**Your instructions:**
Search the data below, and report every line in which "mathcal" occurs.
━━━━━━
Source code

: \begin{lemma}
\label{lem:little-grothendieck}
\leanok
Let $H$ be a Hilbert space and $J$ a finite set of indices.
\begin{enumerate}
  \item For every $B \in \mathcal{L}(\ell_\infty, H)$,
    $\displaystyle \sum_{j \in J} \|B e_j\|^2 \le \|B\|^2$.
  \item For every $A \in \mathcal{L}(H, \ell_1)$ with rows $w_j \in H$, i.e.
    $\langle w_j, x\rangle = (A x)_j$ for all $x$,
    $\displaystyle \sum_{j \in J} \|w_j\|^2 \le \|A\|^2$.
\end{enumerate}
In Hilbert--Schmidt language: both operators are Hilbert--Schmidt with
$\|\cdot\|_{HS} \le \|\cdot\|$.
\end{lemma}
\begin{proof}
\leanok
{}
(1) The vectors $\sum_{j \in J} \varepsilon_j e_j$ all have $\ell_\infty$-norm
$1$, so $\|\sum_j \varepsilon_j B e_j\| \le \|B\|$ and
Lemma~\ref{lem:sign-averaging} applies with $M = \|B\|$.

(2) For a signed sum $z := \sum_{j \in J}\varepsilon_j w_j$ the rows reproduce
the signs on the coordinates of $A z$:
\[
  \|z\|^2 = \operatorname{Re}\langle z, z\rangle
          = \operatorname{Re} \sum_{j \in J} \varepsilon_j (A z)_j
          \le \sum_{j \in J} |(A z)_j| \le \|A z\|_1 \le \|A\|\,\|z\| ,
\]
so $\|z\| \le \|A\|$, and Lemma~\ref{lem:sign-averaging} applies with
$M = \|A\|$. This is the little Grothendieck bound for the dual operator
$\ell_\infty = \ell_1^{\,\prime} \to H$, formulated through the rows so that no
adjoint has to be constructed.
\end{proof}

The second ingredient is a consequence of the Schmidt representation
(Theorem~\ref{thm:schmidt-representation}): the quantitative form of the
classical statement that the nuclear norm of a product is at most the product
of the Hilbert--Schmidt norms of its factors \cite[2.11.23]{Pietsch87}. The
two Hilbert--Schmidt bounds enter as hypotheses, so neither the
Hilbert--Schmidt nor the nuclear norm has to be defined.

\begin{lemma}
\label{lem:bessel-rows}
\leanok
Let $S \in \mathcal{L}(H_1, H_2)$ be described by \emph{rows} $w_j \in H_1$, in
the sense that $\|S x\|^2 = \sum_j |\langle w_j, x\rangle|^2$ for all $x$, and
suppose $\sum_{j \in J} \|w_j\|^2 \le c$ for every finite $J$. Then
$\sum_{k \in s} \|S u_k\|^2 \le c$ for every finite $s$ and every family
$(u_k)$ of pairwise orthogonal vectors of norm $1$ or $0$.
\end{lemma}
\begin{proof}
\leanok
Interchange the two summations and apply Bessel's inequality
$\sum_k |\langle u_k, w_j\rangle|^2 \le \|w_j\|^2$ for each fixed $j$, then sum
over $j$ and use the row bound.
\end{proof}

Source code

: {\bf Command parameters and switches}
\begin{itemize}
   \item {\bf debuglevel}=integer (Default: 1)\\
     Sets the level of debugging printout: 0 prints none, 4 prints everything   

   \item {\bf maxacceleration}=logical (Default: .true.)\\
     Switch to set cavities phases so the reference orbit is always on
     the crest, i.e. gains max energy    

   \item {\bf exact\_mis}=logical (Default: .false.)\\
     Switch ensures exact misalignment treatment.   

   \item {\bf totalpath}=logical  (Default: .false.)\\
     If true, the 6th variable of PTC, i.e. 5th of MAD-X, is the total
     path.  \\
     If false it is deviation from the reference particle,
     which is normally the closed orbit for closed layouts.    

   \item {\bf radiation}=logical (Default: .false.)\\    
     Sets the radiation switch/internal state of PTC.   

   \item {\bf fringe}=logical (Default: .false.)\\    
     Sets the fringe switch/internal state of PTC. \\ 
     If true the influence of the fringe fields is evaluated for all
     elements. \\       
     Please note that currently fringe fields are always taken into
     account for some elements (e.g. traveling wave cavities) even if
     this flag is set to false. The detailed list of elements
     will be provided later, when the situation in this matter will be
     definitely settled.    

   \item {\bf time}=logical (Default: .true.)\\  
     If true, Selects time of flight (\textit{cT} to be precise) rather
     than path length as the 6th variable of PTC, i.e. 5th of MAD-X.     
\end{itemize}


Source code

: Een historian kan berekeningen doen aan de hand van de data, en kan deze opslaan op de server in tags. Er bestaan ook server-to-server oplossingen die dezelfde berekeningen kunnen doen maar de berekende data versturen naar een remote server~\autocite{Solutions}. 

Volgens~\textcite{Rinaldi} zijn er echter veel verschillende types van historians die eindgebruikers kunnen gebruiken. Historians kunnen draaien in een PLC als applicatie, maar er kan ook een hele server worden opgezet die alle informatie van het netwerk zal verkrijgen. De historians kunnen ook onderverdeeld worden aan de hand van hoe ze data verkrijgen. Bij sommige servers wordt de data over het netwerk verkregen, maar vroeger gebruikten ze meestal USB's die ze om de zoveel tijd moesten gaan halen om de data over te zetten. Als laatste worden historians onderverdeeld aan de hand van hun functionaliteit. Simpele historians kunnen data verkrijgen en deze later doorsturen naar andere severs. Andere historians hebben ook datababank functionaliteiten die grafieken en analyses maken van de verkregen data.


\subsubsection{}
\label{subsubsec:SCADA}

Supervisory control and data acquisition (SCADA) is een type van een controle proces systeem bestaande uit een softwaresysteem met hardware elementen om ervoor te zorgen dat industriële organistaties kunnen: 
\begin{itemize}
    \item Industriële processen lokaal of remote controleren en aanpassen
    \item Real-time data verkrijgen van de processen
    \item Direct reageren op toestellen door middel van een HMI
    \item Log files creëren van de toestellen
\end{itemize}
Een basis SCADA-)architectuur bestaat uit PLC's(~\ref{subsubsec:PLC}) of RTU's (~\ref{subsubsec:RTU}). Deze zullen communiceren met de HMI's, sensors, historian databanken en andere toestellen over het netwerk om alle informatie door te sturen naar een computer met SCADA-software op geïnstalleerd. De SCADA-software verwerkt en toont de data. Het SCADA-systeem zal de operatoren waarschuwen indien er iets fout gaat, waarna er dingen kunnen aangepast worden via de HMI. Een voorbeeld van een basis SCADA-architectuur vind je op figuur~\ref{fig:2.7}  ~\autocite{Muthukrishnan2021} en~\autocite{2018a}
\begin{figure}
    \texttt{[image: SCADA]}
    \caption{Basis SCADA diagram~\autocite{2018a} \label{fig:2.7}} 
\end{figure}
━━━━━━
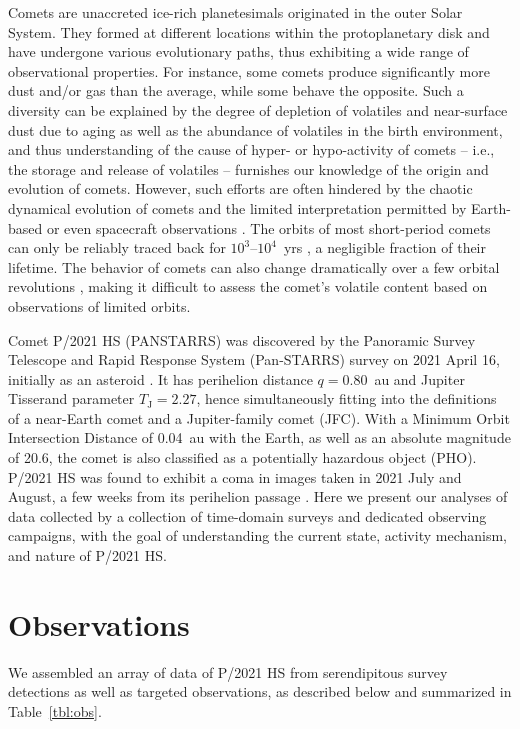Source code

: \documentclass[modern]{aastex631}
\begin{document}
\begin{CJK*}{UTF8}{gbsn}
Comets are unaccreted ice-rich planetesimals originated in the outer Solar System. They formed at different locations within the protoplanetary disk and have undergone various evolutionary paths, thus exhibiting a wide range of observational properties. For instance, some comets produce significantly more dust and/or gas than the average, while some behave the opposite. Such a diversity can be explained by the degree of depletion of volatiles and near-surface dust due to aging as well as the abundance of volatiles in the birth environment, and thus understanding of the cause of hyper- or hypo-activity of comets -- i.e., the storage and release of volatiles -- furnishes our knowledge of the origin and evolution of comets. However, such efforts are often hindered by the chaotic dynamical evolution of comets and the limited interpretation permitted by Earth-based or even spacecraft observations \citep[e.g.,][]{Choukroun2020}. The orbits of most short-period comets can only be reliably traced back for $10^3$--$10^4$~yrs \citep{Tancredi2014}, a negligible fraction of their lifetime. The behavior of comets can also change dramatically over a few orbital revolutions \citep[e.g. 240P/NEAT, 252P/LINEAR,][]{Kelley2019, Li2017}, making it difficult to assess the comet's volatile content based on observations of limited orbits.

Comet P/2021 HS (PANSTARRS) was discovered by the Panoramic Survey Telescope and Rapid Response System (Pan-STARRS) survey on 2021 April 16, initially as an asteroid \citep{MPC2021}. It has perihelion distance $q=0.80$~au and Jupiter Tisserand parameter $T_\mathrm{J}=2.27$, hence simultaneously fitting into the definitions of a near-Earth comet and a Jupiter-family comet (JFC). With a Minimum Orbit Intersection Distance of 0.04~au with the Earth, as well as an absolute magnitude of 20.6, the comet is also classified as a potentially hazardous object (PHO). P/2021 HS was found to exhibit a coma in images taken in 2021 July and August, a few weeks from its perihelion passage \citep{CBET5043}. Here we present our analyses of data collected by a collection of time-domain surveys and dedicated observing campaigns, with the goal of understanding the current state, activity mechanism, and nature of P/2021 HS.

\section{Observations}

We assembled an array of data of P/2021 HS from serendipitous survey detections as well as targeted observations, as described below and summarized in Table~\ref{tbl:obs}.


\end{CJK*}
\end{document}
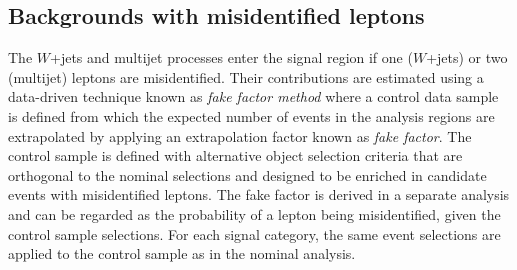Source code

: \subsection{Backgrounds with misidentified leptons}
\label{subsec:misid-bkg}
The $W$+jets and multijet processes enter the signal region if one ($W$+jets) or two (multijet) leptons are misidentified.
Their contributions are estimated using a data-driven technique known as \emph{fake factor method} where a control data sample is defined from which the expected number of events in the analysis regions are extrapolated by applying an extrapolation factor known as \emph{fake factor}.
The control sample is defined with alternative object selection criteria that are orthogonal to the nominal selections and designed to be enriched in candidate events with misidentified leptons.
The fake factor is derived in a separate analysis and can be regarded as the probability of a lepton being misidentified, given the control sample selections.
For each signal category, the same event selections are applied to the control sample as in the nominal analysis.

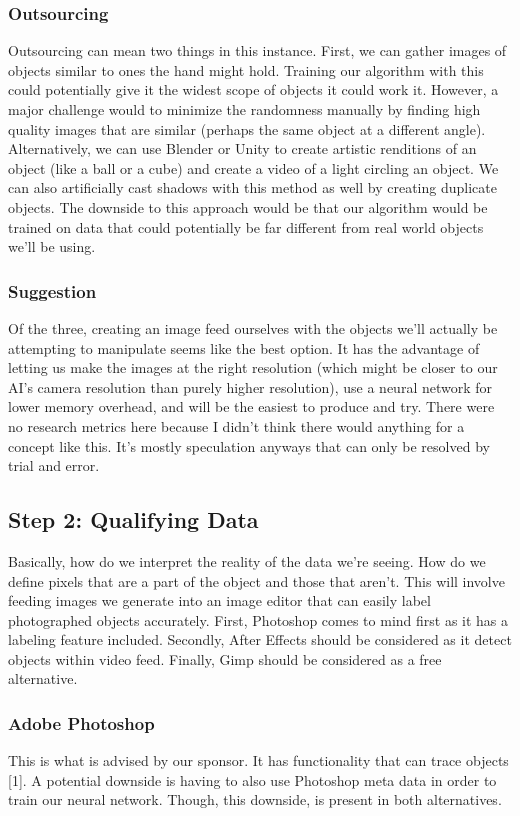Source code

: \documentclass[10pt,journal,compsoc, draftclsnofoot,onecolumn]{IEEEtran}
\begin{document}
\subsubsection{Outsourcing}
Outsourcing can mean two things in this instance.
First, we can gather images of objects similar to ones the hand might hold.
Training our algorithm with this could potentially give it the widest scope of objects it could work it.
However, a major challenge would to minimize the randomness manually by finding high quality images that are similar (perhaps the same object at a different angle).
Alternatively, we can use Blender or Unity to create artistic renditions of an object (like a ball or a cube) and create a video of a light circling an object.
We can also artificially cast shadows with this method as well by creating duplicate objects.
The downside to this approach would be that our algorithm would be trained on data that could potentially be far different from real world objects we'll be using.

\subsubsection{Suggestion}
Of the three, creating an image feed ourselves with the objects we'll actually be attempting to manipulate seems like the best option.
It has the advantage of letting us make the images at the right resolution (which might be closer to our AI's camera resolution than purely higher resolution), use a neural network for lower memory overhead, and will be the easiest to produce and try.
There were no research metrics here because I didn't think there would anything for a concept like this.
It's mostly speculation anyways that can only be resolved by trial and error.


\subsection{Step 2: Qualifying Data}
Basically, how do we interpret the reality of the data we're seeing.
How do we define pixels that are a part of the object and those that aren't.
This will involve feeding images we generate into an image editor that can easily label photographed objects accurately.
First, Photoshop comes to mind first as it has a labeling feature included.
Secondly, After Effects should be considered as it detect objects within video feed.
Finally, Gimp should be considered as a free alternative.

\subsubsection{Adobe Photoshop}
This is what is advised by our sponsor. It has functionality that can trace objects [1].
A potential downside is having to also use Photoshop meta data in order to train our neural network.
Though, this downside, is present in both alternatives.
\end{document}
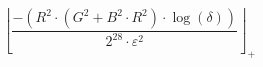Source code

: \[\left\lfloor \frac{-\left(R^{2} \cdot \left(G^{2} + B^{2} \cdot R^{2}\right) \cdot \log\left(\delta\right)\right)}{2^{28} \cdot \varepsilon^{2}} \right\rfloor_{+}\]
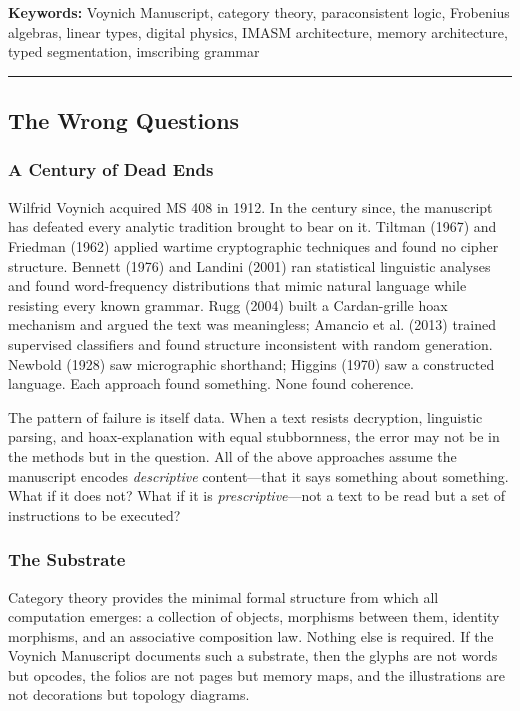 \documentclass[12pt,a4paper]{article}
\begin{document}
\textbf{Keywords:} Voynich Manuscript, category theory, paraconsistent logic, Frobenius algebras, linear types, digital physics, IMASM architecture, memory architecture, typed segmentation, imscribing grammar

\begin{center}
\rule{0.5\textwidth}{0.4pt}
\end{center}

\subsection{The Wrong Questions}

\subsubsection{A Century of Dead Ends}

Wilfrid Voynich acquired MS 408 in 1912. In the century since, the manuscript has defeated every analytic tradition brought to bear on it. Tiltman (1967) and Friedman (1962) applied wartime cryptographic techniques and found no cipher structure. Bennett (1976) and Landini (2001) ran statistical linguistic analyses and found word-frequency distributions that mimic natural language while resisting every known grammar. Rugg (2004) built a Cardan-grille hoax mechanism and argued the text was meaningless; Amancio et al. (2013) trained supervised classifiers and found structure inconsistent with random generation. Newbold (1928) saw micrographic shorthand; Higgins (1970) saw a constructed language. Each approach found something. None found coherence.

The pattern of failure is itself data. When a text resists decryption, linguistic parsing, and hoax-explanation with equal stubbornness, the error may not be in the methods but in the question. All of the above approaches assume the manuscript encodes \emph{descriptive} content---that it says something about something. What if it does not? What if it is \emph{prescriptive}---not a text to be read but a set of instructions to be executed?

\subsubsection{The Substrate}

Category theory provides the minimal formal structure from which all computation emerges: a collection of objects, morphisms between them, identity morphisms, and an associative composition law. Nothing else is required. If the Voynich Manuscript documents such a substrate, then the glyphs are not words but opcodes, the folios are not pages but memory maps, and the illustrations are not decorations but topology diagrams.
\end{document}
━━━━━━
**Answer box:**
  \item For every $B \in \mathcal{L}(\ell_\infty, H)$,
  \item For every $A \in \mathcal{L}(H, \ell_1)$ with rows $w_j \in H$, i.e.
Let $S \in \mathcal{L}(H_1, H_2)$ be described by \emph{rows} $w_j \in H_1$, in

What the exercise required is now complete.